Optional: undefined_safe_enum

The decorator dace.registry.undefined_safe_enum() is an optional helper that registers a single extra member named Undefined on an ExtensibleAttributeEnum. The built-in DaCe enums use it so that deserialization, partially-specified IR, and forward-compatibility paths have a well-known sentinel to fall back to instead of raising on an unknown enum value:

from dace.attr_enum import ExtensibleAttributeEnum
from dace.registry import undefined_safe_enum
from enum import auto

@undefined_safe_enum
class MyEnum(ExtensibleAttributeEnum):
    First = auto()
    Second = auto()

MyEnum.Undefined  # added by the decorator

Using the decorator is purely a convenience - if you do not need an Undefined sentinel for your own enum, omit it. Custom enums that extend the built-in ones (via register / register_template) inherit the sentinel from their parent class and do not need to apply the decorator themselves.

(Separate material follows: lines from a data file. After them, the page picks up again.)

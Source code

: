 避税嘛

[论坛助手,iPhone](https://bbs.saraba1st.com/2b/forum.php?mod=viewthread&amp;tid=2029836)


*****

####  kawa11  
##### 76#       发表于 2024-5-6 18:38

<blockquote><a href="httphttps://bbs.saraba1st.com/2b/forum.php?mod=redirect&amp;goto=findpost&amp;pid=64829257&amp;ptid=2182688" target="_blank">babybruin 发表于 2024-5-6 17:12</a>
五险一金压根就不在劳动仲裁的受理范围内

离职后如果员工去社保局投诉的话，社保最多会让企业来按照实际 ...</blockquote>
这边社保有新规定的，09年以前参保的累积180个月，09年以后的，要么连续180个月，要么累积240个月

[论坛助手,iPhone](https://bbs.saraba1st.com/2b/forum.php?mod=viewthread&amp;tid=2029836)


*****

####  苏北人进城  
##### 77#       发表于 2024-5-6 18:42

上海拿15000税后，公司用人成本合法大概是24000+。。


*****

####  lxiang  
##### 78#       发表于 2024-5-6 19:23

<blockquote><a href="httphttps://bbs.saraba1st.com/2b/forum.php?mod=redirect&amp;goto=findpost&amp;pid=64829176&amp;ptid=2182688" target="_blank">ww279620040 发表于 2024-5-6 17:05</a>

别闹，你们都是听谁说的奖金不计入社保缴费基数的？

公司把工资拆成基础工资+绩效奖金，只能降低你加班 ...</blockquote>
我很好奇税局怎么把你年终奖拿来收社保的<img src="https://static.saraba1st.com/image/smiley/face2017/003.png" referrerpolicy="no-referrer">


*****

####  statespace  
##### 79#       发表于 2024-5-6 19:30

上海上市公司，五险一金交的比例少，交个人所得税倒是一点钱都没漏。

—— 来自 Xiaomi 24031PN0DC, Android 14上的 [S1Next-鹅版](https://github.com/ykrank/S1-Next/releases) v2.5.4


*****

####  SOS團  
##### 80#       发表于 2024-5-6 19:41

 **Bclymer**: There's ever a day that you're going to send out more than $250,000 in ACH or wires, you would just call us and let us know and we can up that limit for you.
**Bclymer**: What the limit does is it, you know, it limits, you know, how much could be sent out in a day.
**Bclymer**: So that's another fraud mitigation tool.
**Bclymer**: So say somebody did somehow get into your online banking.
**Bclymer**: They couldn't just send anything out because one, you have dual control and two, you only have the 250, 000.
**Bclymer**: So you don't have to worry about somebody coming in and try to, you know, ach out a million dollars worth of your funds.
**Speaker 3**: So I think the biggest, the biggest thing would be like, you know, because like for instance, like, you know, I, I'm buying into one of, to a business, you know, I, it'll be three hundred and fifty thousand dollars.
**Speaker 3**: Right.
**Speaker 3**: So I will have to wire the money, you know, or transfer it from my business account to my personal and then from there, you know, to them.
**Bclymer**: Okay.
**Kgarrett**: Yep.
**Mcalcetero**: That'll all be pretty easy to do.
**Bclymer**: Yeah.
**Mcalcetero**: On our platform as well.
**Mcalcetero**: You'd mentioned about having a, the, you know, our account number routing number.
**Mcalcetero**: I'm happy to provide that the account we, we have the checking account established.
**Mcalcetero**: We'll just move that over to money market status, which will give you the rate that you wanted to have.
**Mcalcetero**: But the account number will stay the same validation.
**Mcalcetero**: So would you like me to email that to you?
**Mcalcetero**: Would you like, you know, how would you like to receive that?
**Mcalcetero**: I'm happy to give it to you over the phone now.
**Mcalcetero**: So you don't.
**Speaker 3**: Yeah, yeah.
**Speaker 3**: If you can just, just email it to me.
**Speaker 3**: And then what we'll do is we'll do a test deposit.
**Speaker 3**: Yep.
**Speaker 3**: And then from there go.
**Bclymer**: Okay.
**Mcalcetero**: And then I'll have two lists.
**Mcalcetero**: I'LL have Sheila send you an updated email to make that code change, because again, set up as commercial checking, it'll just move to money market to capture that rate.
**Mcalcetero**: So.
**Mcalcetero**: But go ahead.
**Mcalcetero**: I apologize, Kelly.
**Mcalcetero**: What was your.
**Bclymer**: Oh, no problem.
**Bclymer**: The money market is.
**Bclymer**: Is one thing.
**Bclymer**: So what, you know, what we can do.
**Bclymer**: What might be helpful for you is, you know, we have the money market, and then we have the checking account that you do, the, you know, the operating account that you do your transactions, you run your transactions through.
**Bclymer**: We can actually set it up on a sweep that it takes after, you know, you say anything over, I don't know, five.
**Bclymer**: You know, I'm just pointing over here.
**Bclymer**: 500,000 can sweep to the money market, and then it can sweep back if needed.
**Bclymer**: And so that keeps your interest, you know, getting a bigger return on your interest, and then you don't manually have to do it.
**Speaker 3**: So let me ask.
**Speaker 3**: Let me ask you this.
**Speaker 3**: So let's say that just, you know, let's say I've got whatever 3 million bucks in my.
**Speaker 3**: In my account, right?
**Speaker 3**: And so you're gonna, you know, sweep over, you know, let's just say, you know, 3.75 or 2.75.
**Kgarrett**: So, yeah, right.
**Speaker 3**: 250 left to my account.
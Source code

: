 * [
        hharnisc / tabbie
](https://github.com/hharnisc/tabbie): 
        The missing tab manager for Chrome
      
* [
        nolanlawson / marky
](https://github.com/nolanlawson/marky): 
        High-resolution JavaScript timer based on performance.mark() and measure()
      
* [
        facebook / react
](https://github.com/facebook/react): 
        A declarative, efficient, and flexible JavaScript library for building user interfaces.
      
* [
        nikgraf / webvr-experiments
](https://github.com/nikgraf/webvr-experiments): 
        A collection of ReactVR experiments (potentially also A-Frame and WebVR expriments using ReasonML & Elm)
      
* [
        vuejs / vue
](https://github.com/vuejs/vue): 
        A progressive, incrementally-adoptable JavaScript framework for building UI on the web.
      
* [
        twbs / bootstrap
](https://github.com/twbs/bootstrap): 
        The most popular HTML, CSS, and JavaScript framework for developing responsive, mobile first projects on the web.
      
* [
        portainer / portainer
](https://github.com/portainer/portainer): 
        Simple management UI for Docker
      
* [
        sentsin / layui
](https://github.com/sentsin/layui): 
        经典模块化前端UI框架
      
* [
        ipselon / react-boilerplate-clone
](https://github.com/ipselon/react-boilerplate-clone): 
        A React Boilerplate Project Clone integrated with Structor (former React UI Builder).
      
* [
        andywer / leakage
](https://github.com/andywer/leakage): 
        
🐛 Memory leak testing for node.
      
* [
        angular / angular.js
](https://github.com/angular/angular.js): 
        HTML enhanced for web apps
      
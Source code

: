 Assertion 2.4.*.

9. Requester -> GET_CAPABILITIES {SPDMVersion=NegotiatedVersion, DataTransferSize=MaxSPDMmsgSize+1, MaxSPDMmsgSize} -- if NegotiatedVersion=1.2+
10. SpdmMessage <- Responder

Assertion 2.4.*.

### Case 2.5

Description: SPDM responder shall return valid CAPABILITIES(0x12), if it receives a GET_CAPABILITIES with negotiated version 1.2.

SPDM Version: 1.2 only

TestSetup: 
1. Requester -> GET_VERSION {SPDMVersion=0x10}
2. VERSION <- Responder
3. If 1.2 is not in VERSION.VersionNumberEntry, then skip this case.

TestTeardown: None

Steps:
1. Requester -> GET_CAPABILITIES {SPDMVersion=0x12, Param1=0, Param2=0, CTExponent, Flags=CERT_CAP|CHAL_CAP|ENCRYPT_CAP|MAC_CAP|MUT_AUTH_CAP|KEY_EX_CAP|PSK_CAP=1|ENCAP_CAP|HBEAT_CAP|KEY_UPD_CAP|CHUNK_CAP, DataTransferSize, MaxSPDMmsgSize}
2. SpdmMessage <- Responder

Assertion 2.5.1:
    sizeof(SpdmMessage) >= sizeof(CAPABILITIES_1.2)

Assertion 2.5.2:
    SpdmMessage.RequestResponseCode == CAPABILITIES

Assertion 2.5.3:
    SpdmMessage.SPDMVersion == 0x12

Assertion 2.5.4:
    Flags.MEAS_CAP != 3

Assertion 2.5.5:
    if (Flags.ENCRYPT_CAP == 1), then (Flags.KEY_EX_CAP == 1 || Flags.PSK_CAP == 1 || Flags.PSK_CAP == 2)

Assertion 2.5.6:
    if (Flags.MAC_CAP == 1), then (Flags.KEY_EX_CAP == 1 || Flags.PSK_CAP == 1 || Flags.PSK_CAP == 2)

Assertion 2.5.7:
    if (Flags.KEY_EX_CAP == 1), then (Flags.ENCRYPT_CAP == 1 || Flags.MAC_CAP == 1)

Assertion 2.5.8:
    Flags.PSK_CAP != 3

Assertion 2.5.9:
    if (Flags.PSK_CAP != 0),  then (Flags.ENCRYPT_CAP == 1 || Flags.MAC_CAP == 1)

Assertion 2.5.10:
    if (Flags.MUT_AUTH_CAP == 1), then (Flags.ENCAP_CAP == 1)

Implementing a Target Code Generator

A backend is a subclass of TargetCodeGenerator registered through @dace.registry.autoregister_params(). The class is instantiated once per SDFG by the framecode driver and is responsible for:

• declaring which schedules, storage types, and node patterns it can handle;

• emitting the source files to be compiled (returning them as CodeObject instances from get_generated_codeobjects());

• providing the per-node, per-state, per-copy, and per-allocation generators that the dispatcher will call back into.

Inside the constructor, the backend registers itself with the TargetDispatcher for the events it wants to handle:

class MyTargetCodeGen(target.TargetCodeGenerator):
    def __init__(self, frame, sdfg):
        self._frame = frame
        self._dispatcher = frame.dispatcher

        # Maps with these schedules will go through `generate_node`/_state.
        self._dispatcher.register_map_dispatcher(
            [dtypes.ScheduleType.MyAccelerator_Device], self)

        # Arrays in this storage will go through this target's
        # allocation/deallocation hooks.
        self._dispatcher.register_array_dispatcher(
            dtypes.StorageType.MyAccelerator_Global, self)

        # Copies between these storages will be lowered by this target.
        self._dispatcher.register_copy_dispatcher(
            dtypes.StorageType.CPU_Heap,
            dtypes.StorageType.MyAccelerator_Global,
            None,
            self)

The full list of registration entry points is documented on TargetDispatcher:

• register_state_dispatcher()

• register_node_dispatcher()

• register_map_dispatcher()

• register_array_dispatcher()

• register_copy_dispatcher()

Each register_* call accepts an optional predicate so that a target can opt in or out based on richer criteria than just an enum value.

The target then implements the corresponding callbacks (generate_state, generate_node, allocate_array, deallocate_array, copy_memory, …). Each callback receives the relevant SDFG, state, node(s), and a pair of CodeIOStream objects into which to emit code at the local (current scope) and global (translation-unit-level) positions.

Build environments and linked libraries

A backend almost always needs to add headers, runtime support files, and link-time dependencies to the build. The recommended way to declare these is via environments: define a @dace.library.environment that lists the cmake_packages, headers, cmake_libraries, and runtime state_fields your generated code requires, and add it to the environments list of the relevant code objects.

For more invasive integration (e.g., additional source files generated alongside the SDFG), the CodeObject returned by the target can declare extra additional_files and target-specific additional_compiler_flags. The CMake driver in dace.codegen.compiler consumes those fields when building the shared library.

Once registered, the backend is selected automatically whenever an SDFG contains nodes/arrays/maps with the schedules, storage types, or node classes the target claimed. No changes to user-facing APIs are required.